━━━━━ DATA
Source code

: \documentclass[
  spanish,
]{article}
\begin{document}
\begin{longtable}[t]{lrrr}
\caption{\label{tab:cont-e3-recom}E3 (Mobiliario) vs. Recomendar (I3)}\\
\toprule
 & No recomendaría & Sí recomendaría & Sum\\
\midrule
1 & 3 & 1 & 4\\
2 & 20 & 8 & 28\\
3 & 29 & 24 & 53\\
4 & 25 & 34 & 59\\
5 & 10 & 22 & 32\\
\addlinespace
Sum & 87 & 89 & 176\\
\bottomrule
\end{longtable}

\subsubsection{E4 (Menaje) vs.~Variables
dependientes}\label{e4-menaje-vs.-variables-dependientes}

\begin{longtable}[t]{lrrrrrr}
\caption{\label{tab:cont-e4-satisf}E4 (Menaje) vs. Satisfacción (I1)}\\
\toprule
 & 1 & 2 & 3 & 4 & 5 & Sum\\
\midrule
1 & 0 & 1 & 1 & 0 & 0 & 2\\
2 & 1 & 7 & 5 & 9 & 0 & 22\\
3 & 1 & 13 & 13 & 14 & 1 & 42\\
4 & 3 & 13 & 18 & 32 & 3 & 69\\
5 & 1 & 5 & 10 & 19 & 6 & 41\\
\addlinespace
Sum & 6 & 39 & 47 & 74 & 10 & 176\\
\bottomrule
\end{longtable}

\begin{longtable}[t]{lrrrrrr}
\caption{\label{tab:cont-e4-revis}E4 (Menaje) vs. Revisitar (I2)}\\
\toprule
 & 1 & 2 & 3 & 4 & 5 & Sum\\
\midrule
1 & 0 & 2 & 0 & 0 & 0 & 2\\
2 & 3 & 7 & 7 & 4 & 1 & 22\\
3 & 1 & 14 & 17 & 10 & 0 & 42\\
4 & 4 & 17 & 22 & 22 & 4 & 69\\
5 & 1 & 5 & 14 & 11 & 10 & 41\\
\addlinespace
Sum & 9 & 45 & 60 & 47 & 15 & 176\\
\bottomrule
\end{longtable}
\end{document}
━━━━━━━━━━
━━━━━ DATA
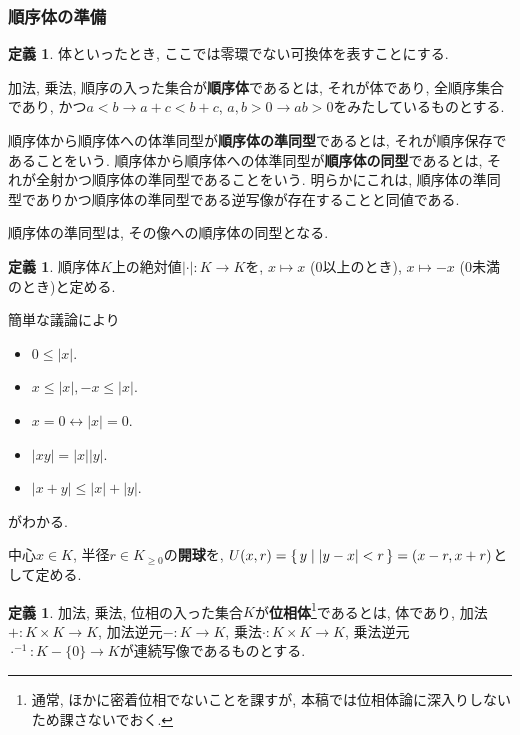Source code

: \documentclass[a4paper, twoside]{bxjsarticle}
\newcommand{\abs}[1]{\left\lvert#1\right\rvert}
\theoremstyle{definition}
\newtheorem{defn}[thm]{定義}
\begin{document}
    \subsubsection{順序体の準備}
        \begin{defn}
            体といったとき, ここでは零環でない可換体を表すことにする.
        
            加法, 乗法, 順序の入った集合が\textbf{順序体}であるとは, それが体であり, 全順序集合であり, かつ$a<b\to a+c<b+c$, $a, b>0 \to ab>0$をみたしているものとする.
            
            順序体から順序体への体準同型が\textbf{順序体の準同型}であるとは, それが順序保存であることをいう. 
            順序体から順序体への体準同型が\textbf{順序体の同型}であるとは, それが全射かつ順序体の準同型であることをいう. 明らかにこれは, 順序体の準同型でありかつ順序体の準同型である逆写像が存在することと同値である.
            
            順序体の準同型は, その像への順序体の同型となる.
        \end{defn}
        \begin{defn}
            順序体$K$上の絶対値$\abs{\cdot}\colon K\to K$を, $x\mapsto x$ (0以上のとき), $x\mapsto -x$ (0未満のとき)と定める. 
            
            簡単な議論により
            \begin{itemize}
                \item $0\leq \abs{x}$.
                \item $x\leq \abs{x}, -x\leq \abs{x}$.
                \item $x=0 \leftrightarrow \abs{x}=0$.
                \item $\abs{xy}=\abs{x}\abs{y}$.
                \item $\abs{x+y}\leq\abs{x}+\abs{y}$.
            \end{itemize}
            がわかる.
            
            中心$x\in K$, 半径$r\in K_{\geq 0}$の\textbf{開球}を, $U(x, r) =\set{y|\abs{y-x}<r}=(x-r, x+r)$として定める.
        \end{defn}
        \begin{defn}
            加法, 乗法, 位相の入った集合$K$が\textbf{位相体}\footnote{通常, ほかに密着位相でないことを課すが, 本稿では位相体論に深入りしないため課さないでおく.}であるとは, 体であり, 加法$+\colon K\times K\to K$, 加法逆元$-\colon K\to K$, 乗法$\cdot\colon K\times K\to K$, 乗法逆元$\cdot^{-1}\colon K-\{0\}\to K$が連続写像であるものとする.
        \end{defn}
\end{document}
━━━━━━━━━━
Out of the records above, pick each line that contains the string "subsubsection".

\subsubsection{E4 (Menaje) vs.~Variables
    \subsubsection{順序体の準備}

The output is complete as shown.